WORK TO BE COMPLETED
Your answer should hold all lines of the entries that include the word "spise".

MATERIAL FOR THIS EXERCISE
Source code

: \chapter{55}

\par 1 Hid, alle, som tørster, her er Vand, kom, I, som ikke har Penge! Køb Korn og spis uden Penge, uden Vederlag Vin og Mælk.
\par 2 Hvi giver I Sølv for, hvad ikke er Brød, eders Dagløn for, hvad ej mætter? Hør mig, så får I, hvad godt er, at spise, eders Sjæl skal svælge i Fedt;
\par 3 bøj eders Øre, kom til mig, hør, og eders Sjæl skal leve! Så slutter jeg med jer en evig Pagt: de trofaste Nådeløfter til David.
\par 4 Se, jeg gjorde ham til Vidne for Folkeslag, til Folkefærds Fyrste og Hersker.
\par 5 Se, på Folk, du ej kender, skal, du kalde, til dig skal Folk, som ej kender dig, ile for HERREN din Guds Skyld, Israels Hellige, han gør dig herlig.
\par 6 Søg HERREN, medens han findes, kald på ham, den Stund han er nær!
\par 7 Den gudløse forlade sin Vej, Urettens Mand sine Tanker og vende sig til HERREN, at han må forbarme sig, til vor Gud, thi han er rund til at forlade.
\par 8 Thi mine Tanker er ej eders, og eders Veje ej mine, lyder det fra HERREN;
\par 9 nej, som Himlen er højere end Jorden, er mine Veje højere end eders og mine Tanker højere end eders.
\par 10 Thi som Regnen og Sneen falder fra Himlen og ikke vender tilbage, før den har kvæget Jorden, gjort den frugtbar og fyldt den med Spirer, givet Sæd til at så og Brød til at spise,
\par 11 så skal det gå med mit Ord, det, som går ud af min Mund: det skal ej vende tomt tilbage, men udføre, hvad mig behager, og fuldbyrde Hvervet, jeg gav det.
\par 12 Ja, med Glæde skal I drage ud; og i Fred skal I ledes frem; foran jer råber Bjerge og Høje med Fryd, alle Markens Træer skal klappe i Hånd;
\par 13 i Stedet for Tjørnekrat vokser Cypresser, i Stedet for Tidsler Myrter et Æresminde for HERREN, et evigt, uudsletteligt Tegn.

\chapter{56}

WRITTEN ANSWER
\par 2 Hvi giver I Sølv for, hvad ikke er Brød, eders Dagløn for, hvad ej mætter? Hør mig, så får I, hvad godt er, at spise, eders Sjæl skal svælge i Fedt;
\par 10 Thi som Regnen og Sneen falder fra Himlen og ikke vender tilbage, før den har kvæget Jorden, gjort den frugtbar og fyldt den med Spirer, givet Sæd til at så og Brød til at spise,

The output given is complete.